[Exercise objective] Give again, unchanged, the line that contains "3. **Layout Optimization**" together with every line that follows it until the entries end.

[Data extracted from a collection]

════════

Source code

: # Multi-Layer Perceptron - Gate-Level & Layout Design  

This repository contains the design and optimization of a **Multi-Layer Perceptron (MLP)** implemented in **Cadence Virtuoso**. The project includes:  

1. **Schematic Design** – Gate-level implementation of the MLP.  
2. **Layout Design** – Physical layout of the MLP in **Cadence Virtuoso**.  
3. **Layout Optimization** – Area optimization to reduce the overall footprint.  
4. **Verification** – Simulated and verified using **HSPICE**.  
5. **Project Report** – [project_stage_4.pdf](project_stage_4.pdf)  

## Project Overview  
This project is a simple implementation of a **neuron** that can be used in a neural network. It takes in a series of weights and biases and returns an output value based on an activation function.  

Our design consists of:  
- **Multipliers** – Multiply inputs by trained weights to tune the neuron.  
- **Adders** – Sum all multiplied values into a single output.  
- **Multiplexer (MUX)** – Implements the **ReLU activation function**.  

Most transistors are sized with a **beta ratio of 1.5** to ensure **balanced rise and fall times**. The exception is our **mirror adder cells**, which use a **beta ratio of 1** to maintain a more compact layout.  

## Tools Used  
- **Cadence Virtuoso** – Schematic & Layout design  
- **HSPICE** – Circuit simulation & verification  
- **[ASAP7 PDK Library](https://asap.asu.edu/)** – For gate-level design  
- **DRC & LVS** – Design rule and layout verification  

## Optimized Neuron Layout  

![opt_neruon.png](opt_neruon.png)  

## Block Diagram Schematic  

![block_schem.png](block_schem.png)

════════

[Written answer]
3. **Layout Optimization** – Area optimization to reduce the overall footprint.  
4. **Verification** – Simulated and verified using **HSPICE**.  
5. **Project Report** – [project_stage_4.pdf](project_stage_4.pdf)  

## Project Overview  
This project is a simple implementation of a **neuron** that can be used in a neural network. It takes in a series of weights and biases and returns an output value based on an activation function.  

Our design consists of:  
- **Multipliers** – Multiply inputs by trained weights to tune the neuron.  
- **Adders** – Sum all multiplied values into a single output.  
- **Multiplexer (MUX)** – Implements the **ReLU activation function**.  

Most transistors are sized with a **beta ratio of 1.5** to ensure **balanced rise and fall times**. The exception is our **mirror adder cells**, which use a **beta ratio of 1** to maintain a more compact layout.  

## Tools Used  
- **Cadence Virtuoso** – Schematic & Layout design  
- **HSPICE** – Circuit simulation & verification  
- **[ASAP7 PDK Library](https://asap.asu.edu/)** – For gate-level design  
- **DRC & LVS** – Design rule and layout verification  

## Optimized Neuron Layout  

![opt_neruon.png](opt_neruon.png)  

## Block Diagram Schematic  

![block_schem.png](block_schem.png)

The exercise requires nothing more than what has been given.